Active Directory Domain Controllers
This guide covers how to make an on-premises Active Directory Domain
Controller (DC) reachable through XplicitTrust, so that domain-joined Windows
clients can perform domain logon, Group Policy processing, and access
SYSVOL/NETLOGON and mapped network drives over the tunnel.
The setup has three parts: expose the DC as an Asset, point split DNS for the AD domain at it, and — easily overlooked — add the AD domain name itself to the asset's DNS Names.
1. Expose the Domain Controller as an Asset
Install the XTNA-agent on the Domain Controller in
Asset Mode. The DC receives a tunnel IP (for
example 100.100.0.2). Grant the relevant clients access to it through a
Policy.
2. Configure split DNS for the AD domain
On the Account → Settings page, add the Domain Controller as a
split DNS server for your Active Directory
domain (for example example.local). Clients that can reach the DC via a
Policy will then send all *.example.local lookups to the DC over the
tunnel.
3. Add the AD domain name to the asset's DNS Names
On the Domain Controller Asset, in the DNS Names field, add both:
- the DC's host FQDN — e.g.
dc01.example.local - the AD domain (apex) name itself — e.g.
example.local
Don't forget the bare domain name
Windows uses the AD domain name itself as a server and DFS target for
domain-wide operations — \\example.local\SYSVOL and
\\example.local\NETLOGON (read on every logon for Group Policy) are
domain-based DFS paths, and the domain name is also used for
domain-controller location.
Split DNS only steers subdomains of the AD domain
(dc01.example.local) to the DC; the bare apex example.local is not
covered. Unless you add it explicitly as a DNS Name, lookups for the
domain name fall through to the client's normal DNS — typically the local
router — which cannot resolve the internal AD zone. Group Policy,
SYSVOL/NETLOGON and any domain-based mapped drives then fail at logon.
Adding the apex as a DNS Name pins example.local → the DC's tunnel IP in
the agent's hosts file, so domain-wide operations resolve to the reachable DC
over the tunnel.
Symptoms when the apex is missing
On the client, mapped network drives come up late or not at all after logon, and the Windows Event Log shows NETLOGON 5719 (the secure channel to the domain could not be set up), SMBClient 30800 (the server name — the bare domain — cannot be resolved), and GroupPolicy 1129 (no network connectivity to a domain controller).
Multiple Domain Controllers and unreachable addresses
The AD domain name normally resolves to all Domain Controllers, and each DC publishes its on-premises LAN (and possibly IPv6) addresses.
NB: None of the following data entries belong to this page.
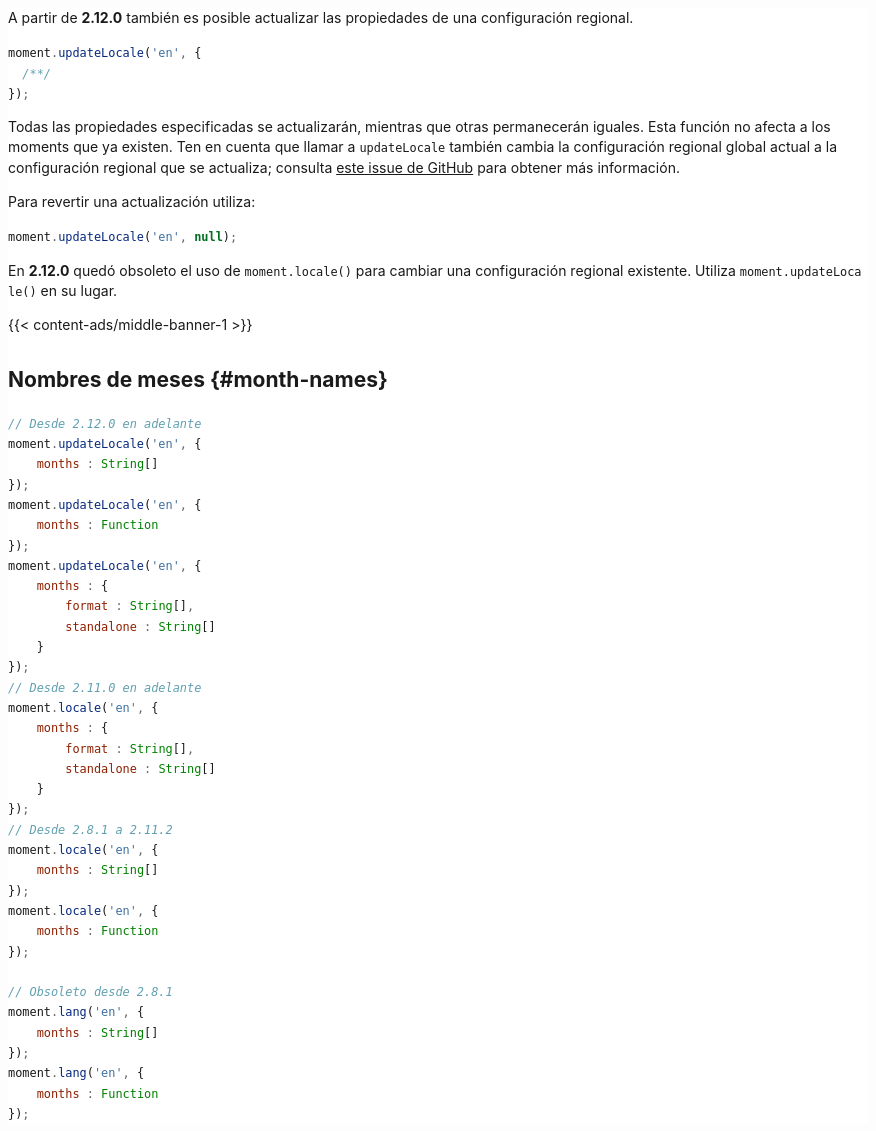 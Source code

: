 A partir de **2.12.0** también es posible actualizar las propiedades de una configuración regional.

```javascript {filename="JavaScript"}
moment.updateLocale('en', {
  /**/
});
```

Todas las propiedades especificadas se actualizarán, mientras que otras permanecerán iguales. Esta función no afecta a los moments que ya existen. Ten en cuenta que llamar a `updateLocale` también cambia la configuración regional global actual a la configuración regional que se actualiza; consulta [este issue de GitHub](https://github.com/moment/moment/issues/5410) para obtener más información.

Para revertir una actualización utiliza:

```javascript {filename="JavaScript"}
moment.updateLocale('en', null);
```

En **2.12.0** quedó obsoleto el uso de `moment.locale()` para cambiar una configuración regional existente. Utiliza `moment.updateLocale()` en su lugar.

{{< content-ads/middle-banner-1 >}}

## Nombres de meses {#month-names}

```javascript {filename="Firma del método"}
// Desde 2.12.0 en adelante
moment.updateLocale('en', {
    months : String[]
});
moment.updateLocale('en', {
    months : Function
});
moment.updateLocale('en', {
    months : {
        format : String[],
        standalone : String[]
    }
});
// Desde 2.11.0 en adelante
moment.locale('en', {
    months : {
        format : String[],
        standalone : String[]
    }
});
// Desde 2.8.1 a 2.11.2
moment.locale('en', {
    months : String[]
});
moment.locale('en', {
    months : Function
});

// Obsoleto desde 2.8.1
moment.lang('en', {
    months : String[]
});
moment.lang('en', {
    months : Function
});
```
Only addresses that are reachable over the tunnel will work; any others are still tried by Windows and fail, which makes domain operations slow or flaky.
To avoid this, make sure the names that domain-joined clients use resolve to a
tunnel-reachable address. For a single tunnel-reachable DC, the DNS Name pin
from step 3 already takes care of this. If clients should use several DCs,
expose each of them as an Asset (and add the domain apex to each). If your
internal DNS hands out addresses that are not routed through the tunnel (a DC's
LAN IP, or AAAA/IPv6 records), restrict or suppress them for these names.
Recommended: avoid the logon race
Windows reconnects mapped network drives very early during logon. Even with the tunnel and split DNS configured correctly, the drive reconnect can fire before they are ready. Enable the Group Policy Computer Configuration → Administrative Templates → System → Logon → Always wait for the network at computer startup and logon** so that logon waits for the tunnel and split DNS to come up.
Verify
After connecting the client, flush the resolver cache and confirm that both the domain name and the DC FQDN resolve to the DC's tunnel IP:
ipconfig /flushdns
Resolve-DnsName example.local
Resolve-DnsName dc01.example.local
Get-SmbMapping
Both names should return the DC's tunnel IP (e.g. 100.100.0.2), and
Get-SmbMapping should list the network drives as OK.